A Casiano lo pusieron a canchar la yerba en una de las barracas de etapa. También estaba mucho mejor que los otros, aunque un poco menos bien que Natí. Atacaba mboroviré durante todo el día y muy frecuentemente hasta la medianoche, si es que no lo mandaban trepar de imaginaria a la boca del horno, en reemplazo del urú, para vigilar la quemazón. Él vio caer al fuego al capataz herido de muerte por balazo de Chaparro. Así que sabía a qué atenerse. No se podía cometer el más ligero descuido.
Como canchador o como imaginaria del urú se desempeñaba a satisfacción de los capataces. Por eso al comienzo los peones le tomaron cierta ojeriza. Pero él seguía trabajando con algo muy semejante a buena voluntad, sin mezquinar el cuerpo al trabajo, sin reparar en las agotadoras jornadas de 14 y 16 horas, porque había un momento de la noche o de la madrugada en que después de andar más de una legua al trote, podía tumbarse junto a Natí, en el galpón del expendio, entre las bordalesas, cerca del embarcadero.
Ella se levantaba a calentarle el yopará frío, cubierto por la pella de sebo, o le asaba sobre las brasas unas tiras de charque, o le tostaba una espiga de maíz.

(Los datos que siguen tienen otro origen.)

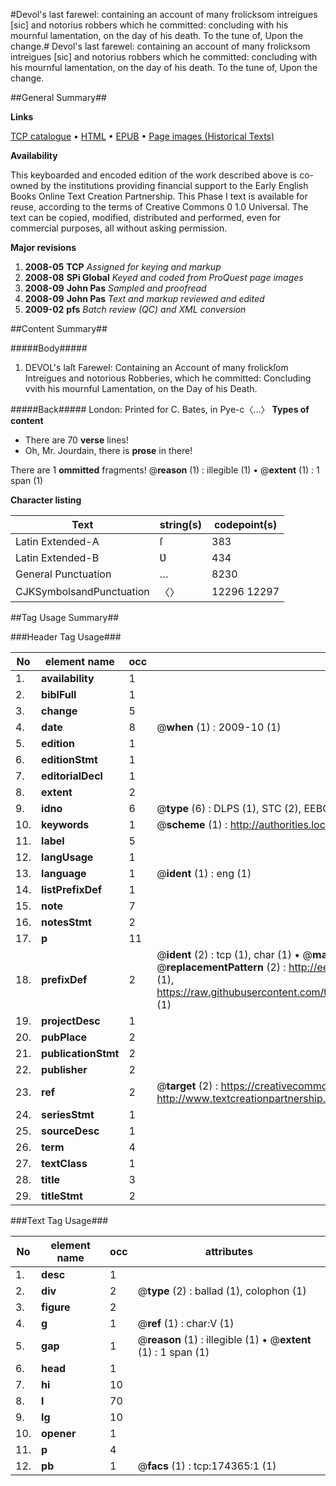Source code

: #Devol's last farewel: containing an account of many frolicksom intreigues [sic] and notorius robbers  which he committed: concluding with his mournful lamentation, on the day of his death. To the tune of, Upon the change.#
Devol's last farewel: containing an account of many frolicksom intreigues [sic] and notorius robbers  which he committed: concluding with his mournful lamentation, on the day of his death. To the tune of, Upon the change.

##General Summary##

**Links**

[TCP catalogue](http://www.ota.ox.ac.uk/tcp/)  • 
[HTML](http://tei.it.ox.ac.uk/tcp/Texts-HTML/free/B02/B02669.html)  • 
[EPUB](http://tei.it.ox.ac.uk/tcp/Texts-EPUB/free/B02/B02669.epub) • 
[Page images (Historical Texts)](https://data.historicaltexts.jisc.ac.uk/view?pubId=eebo-47012395e&pageId=eebo-47012395e-174365-1)

**Availability**

This keyboarded and encoded edition of the
	       work described above is co-owned by the institutions
	       providing financial support to the Early English Books
	       Online Text Creation Partnership. This Phase I text is
	       available for reuse, according to the terms of Creative
	       Commons 0 1.0 Universal. The text can be copied,
	       modified, distributed and performed, even for
	       commercial purposes, all without asking permission.

**Major revisions**

1. __2008-05__ __TCP__ *Assigned for keying and markup*
1. __2008-08__ __SPi Global__ *Keyed and coded from ProQuest page images*
1. __2008-09__ __John Pas__ *Sampled and proofread*
1. __2008-09__ __John Pas__ *Text and markup reviewed and edited*
1. __2009-02__ __pfs__ *Batch review (QC) and XML conversion*

##Content Summary##

#####Body#####

1. DEVOL's laſt Farewel: Containing an Account of many frolickſom Intreigues and notorious Robberies, which he committed: Concluding vvith his mournful Lamentation, on the Day of his Death.

#####Back#####
London: Printed for C. Bates, in Pye-c〈…〉
**Types of content**

  * There are 70 **verse** lines!
  * Oh, Mr. Jourdain, there is **prose** in there!

There are 1 **ommitted** fragments! 
 @__reason__ (1) : illegible (1)  •  @__extent__ (1) : 1 span (1)

**Character listing**


|Text|string(s)|codepoint(s)|
|---|---|---|
|Latin Extended-A|ſ|383|
|Latin Extended-B|Ʋ|434|
|General Punctuation|…|8230|
|CJKSymbolsandPunctuation|〈〉|12296 12297|

##Tag Usage Summary##

###Header Tag Usage###

|No|element name|occ|attributes|
|---|---|---|---|
|1.|__availability__|1||
|2.|__biblFull__|1||
|3.|__change__|5||
|4.|__date__|8| @__when__ (1) : 2009-10 (1)|
|5.|__edition__|1||
|6.|__editionStmt__|1||
|7.|__editorialDecl__|1||
|8.|__extent__|2||
|9.|__idno__|6| @__type__ (6) : DLPS (1), STC (2), EEBO-CITATION (1), OCLC (1), VID (1)|
|10.|__keywords__|1| @__scheme__ (1) : http://authorities.loc.gov/ (1)|
|11.|__label__|5||
|12.|__langUsage__|1||
|13.|__language__|1| @__ident__ (1) : eng (1)|
|14.|__listPrefixDef__|1||
|15.|__note__|7||
|16.|__notesStmt__|2||
|17.|__p__|11||
|18.|__prefixDef__|2| @__ident__ (2) : tcp (1), char (1)  •  @__matchPattern__ (2) : ([0-9\-]+):([0-9IVX]+) (1), (.+) (1)  •  @__replacementPattern__ (2) : http://eebo.chadwyck.com/downloadtiff?vid=$1&page=$2 (1), https://raw.githubusercontent.com/textcreationpartnership/Texts/master/tcpchars.xml#$1 (1)|
|19.|__projectDesc__|1||
|20.|__pubPlace__|2||
|21.|__publicationStmt__|2||
|22.|__publisher__|2||
|23.|__ref__|2| @__target__ (2) : https://creativecommons.org/publicdomain/zero/1.0/ (1), http://www.textcreationpartnership.org/docs/. (1)|
|24.|__seriesStmt__|1||
|25.|__sourceDesc__|1||
|26.|__term__|4||
|27.|__textClass__|1||
|28.|__title__|3||
|29.|__titleStmt__|2||


###Text Tag Usage###

|No|element name|occ|attributes|
|---|---|---|---|
|1.|__desc__|1||
|2.|__div__|2| @__type__ (2) : ballad (1), colophon (1)|
|3.|__figure__|2||
|4.|__g__|1| @__ref__ (1) : char:V (1)|
|5.|__gap__|1| @__reason__ (1) : illegible (1)  •  @__extent__ (1) : 1 span (1)|
|6.|__head__|1||
|7.|__hi__|10||
|8.|__l__|70||
|9.|__lg__|10||
|10.|__opener__|1||
|11.|__p__|4||
|12.|__pb__|1| @__facs__ (1) : tcp:174365:1 (1)|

Casiano comía sin ganas, mareado por el tufo del fuego que había respirado durante horas, tundido por el esfuerzo que se le empozaba en los tendones haciéndolo temblar de la cabeza a los pies con ramalazos de chucho. O tal vez fuera ya la malaria que le estaba pudriendo la sangre con sus huevos malignos.
Natí le pasaba las manos por los pegoteados cabellos. A la luz de los carbones encendidos hablaban más con los ojos que con las palabras, y en la oscuridad con sólo estar juntos. No necesitaban más para comprenderse, puesto que entre un hombre y una mujer todo está dicho desde el comienzo del mundo. Ellos se juntaban y apoyaban en esa humilde comprensión de plantas, de animales, de seres purificados por la desgracia. Sus vidas podían romperse juntas, pero no separarse. Eso era lo que tal vez su cariño les hacía creer.

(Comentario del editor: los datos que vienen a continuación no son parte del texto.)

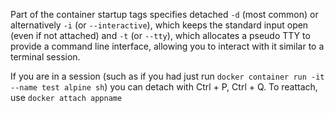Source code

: Part of the container startup tags specifies detached `-d` (most common) or alternatively `-i` (or `--interactive`), which keeps the standard input open (even if not attached) and `-t` (or `--tty`), which allocates a pseudo TTY to provide a command line interface, allowing you to interact with it similar to a terminal session.

If you are in a session (such as if you had just run `docker container run -it --name test alpine sh`) you can detach with Ctrl + P, Ctrl + Q.  To reattach, use `docker attach appname`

Se acostaban muy apretados sobre el pirí sintiendo el pulso de la correntada entre las toscas, entre sus dos cuerpos, hasta que el sueño los encajaba, los mezclaba aún más el uno en el otro, y se iban como piedra hasta el fondo.
Así transcurrió el primer año. Fue como un siglo. Pero ellos por lo menos estaban juntos.
Al comienzo del verano llegó a Takurú-Pukú uno de los dueños de la compañía en visita de inspección.
Los mensús lo supieron por el arribo del barco blanco y afilado que habían visto remontar el río a ras del agua como una garza real con las alas desplegadas.
El habilitado, el comisario, la cadena de capataces y capangas, a lo largo y a lo ancho del yerbal, todos se pusieron muy activos, más torvos y exigentes que nunca.
Sólo por eso sabían que el gran patrón había llegado.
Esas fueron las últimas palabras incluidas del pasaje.